From the entries below, copy out every line with "developers" in it.

————

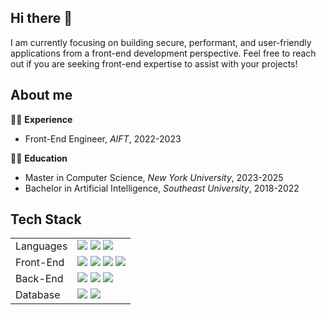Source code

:## Hi there 👋

<!--
**jazwu/jazwu** is a ✨ _special_ ✨ repository because its `README.md` (this file) appears on your GitHub profile.

Here are some ideas to get you started:

- 🔭 I’m currently working on ...
- 🌱 I’m currently learning ...
- 👯 I’m looking to collaborate on ...
- 🤔 I’m looking for help with ...
- 💬 Ask me about ...
- 📫 How to reach me: ...
- 😄 Pronouns: ...
- ⚡ Fun fact: ...
-->

I am currently focusing on building secure, performant, and user-friendly applications from a front-end development perspective. Feel free to reach out if you are seeking front-end expertise to assist with your projects!

## About me
👩‍💻 **Experience**
- Front-End Engineer, _AIFT_, 2022-2023

👩‍🎓 **Education**
- Master in Computer Science, _New York University_, 2023-2025
- Bachelor in Artificial Intelligence, _Southeast University_, 2018-2022

## Tech Stack
<table>
  <tr>
    <td>Languages</td> 
    <td>
      <img src="https://img.shields.io/badge/javascript-%23323330.svg?style=for-the-badge&logo=javascript&logoColor=%23F7DF1E" />
      <img src="https://img.shields.io/badge/typescript-%23007ACC.svg?style=for-the-badge&logo=typescript&logoColor=white" />
      <img src="https://img.shields.io/badge/python-3670A0?style=for-the-badge&logo=python&logoColor=ffdd54" />
    </td>
  </tr>
  <tr>
    <td>Front-End</td> 
    <td>
      <img src="https://img.shields.io/badge/react-%2320232a.svg?style=for-the-badge&logo=react&logoColor=%2361DAFB" />
      <img src="https://img.shields.io/badge/Next-black?style=for-the-badge&logo=next.js&logoColor=white" />
      <img src="https://img.shields.io/badge/redux-%23593d88.svg?style=for-the-badge&logo=redux&logoColor=white" />
      <img src="https://img.shields.io/badge/-AntDesign-%230170FE?style=for-the-badge&logo=ant-design&logoColor=white" />
    </td>    
  </tr>
  <tr>
    <td>Back-End</td> 
    <td>
      <img src="https://img.shields.io/badge/node.js-6DA55F?style=for-the-badge&logo=node.js&logoColor=white" />
      <img src="https://img.shields.io/badge/express.js-%23404d59.svg?style=for-the-badge&logo=express&logoColor=%2361DAFB" />
      <img src="https://img.shields.io/badge/django-%23092E20.svg?style=for-the-badge&logo=django&logoColor=white" />
    </td>    
  </tr>
  <tr>
    <td>Database</td> 
    <td>
      <img src="https://img.shields.io/badge/mysql-4479A1.svg?style=for-the-badge&logo=mysql&logoColor=white" />
      <img src="https://img.shields.io/badge/MongoDB-%234ea94b.svg?style=for-the-badge&logo=mongodb&logoColor=white" />
    </td>    
  </tr>
</table>

<!--
## Github Stats
<img height=200 align="center" src="https://github-readme-stats.vercel.app/api?username=jazwu&hide=stars&rank_icon=github" />
-->
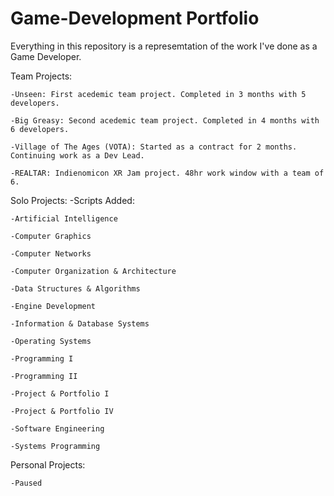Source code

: # Game-Development Portfolio
Everything in this repository is a represemtation of the work I've done as a Game Developer.

Team Projects:

    -Unseen: First acedemic team project. Completed in 3 months with 5 developers.

    -Big Greasy: Second acedemic team project. Completed in 4 months with 6 developers.

    -Village of The Ages (VOTA): Started as a contract for 2 months. Continuing work as a Dev Lead.

    -REALTAR: Indienomicon XR Jam project. 48hr work window with a team of 6.

Solo Projects:
-Scripts Added:

    -Artificial Intelligence
  
    -Computer Graphics
  
    -Computer Networks
  
    -Computer Organization & Architecture
  
    -Data Structures & Algorithms
  
    -Engine Development
  
    -Information & Database Systems
  
    -Operating Systems
  
    -Programming I
  
    -Programming II
  
    -Project & Portfolio I
  
    -Project & Portfolio IV
  
    -Software Engineering
  
    -Systems Programming

Personal Projects:

    -Paused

————

• _Exercise solution_:
    -Unseen: First acedemic team project. Completed in 3 months with 5 developers.
    -Big Greasy: Second acedemic team project. Completed in 4 months with 6 developers.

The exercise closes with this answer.